BEGIN Extracted records
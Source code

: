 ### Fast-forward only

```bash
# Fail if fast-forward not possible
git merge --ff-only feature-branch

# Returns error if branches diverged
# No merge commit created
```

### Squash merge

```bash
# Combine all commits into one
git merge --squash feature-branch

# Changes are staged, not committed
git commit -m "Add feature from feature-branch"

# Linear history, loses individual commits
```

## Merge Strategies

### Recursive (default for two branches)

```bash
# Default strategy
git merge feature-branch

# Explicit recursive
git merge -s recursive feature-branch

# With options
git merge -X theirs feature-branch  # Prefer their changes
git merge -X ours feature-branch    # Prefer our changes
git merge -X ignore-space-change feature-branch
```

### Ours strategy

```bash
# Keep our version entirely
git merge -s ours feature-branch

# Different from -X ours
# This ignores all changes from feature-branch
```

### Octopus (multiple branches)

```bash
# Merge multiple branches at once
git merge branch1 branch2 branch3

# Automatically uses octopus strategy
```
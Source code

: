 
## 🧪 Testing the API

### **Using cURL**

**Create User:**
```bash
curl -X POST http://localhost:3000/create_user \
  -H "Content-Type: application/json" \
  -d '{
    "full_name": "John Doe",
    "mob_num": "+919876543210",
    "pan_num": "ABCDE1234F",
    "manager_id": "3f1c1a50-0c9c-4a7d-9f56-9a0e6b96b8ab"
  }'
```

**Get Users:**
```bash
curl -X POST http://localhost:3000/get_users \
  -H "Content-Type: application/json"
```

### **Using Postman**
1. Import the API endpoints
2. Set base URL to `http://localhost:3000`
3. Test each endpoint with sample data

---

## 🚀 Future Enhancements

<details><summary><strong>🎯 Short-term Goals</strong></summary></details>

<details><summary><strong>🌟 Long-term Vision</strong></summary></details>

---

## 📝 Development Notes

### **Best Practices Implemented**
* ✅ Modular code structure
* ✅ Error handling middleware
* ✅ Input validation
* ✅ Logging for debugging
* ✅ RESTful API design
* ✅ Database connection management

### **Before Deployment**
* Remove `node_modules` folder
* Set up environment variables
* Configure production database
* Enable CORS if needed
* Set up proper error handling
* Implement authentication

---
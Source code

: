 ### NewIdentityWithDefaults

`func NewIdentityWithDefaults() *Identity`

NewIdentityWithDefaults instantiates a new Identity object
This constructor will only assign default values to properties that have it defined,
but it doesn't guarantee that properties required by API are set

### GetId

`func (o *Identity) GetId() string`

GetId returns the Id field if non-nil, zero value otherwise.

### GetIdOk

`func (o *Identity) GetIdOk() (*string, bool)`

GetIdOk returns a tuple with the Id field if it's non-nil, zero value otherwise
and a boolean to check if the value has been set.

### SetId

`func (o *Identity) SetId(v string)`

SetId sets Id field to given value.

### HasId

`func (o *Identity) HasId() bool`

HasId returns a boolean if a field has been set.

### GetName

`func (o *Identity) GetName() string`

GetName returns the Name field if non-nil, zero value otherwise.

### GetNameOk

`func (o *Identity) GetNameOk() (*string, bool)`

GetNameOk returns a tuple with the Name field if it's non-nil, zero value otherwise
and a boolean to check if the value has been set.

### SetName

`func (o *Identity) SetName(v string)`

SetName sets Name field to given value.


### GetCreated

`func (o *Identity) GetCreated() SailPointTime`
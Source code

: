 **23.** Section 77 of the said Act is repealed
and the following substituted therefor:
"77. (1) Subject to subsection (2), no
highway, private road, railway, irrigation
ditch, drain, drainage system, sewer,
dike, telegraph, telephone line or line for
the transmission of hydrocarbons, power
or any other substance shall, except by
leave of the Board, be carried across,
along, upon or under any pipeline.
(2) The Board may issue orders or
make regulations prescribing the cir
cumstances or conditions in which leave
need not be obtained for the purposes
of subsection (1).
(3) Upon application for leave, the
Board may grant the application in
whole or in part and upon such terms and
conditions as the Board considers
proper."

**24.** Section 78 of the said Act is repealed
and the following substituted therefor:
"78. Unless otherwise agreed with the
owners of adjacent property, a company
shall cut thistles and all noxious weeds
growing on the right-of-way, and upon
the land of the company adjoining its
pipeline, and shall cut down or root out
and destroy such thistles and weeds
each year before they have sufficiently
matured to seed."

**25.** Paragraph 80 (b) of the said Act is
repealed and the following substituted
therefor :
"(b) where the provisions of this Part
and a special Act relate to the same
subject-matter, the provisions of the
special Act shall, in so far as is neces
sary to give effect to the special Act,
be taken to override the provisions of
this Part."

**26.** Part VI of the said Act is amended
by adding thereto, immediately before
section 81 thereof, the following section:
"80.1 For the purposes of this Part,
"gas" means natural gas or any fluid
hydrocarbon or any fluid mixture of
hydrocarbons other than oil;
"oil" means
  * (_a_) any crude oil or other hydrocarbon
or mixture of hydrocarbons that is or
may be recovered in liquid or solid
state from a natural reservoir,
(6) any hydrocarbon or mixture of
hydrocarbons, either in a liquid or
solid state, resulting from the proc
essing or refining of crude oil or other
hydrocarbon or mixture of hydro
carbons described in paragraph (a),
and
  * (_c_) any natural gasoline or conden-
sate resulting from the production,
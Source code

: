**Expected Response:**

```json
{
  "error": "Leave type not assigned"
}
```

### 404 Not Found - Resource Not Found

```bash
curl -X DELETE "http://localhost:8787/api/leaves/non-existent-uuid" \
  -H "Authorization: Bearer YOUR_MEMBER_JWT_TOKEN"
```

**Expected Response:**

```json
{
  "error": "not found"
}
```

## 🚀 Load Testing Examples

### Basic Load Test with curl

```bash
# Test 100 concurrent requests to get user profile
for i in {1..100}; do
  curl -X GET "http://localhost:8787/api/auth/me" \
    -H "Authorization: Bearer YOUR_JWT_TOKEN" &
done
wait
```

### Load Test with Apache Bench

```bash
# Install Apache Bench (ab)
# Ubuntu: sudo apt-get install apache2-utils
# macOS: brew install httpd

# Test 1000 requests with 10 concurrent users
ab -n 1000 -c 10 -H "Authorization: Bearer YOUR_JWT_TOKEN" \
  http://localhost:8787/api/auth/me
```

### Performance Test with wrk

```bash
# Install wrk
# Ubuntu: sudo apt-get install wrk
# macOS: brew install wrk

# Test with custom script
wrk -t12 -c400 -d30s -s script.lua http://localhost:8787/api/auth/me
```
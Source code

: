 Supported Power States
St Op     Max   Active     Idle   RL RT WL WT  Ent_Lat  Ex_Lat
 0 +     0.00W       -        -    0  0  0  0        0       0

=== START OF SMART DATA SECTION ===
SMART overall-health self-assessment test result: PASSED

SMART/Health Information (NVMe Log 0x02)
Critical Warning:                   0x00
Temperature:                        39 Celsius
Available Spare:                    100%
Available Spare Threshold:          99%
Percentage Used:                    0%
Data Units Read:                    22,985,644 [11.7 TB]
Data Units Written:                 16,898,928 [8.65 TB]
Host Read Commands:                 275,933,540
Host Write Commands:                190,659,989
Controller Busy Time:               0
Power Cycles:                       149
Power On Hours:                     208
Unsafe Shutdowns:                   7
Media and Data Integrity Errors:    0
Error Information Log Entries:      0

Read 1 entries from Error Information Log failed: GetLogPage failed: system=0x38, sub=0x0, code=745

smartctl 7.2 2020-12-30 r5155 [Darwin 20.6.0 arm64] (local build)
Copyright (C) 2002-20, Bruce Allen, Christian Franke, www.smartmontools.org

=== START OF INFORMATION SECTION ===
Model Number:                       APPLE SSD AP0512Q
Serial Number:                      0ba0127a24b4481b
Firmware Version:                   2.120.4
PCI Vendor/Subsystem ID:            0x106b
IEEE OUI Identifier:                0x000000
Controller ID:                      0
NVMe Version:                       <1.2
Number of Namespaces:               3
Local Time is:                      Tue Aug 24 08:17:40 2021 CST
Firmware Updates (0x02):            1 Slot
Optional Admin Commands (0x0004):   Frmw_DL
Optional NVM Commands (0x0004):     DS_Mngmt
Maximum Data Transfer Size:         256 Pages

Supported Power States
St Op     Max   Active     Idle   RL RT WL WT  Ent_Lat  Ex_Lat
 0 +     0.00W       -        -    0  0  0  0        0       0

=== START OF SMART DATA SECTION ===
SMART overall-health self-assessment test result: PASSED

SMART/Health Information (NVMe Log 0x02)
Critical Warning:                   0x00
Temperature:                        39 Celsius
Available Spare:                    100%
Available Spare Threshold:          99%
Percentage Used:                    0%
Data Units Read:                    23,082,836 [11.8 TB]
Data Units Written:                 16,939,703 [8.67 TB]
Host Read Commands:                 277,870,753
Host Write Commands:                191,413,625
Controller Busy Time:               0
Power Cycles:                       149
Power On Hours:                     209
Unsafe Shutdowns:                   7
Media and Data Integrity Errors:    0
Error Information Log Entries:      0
END Extracted records
Find each line in the material above that carries the string "tuple", and copy it.

» **Answer below**:
GetIdOk returns a tuple with the Id field if it's non-nil, zero value otherwise
GetNameOk returns a tuple with the Name field if it's non-nil, zero value otherwise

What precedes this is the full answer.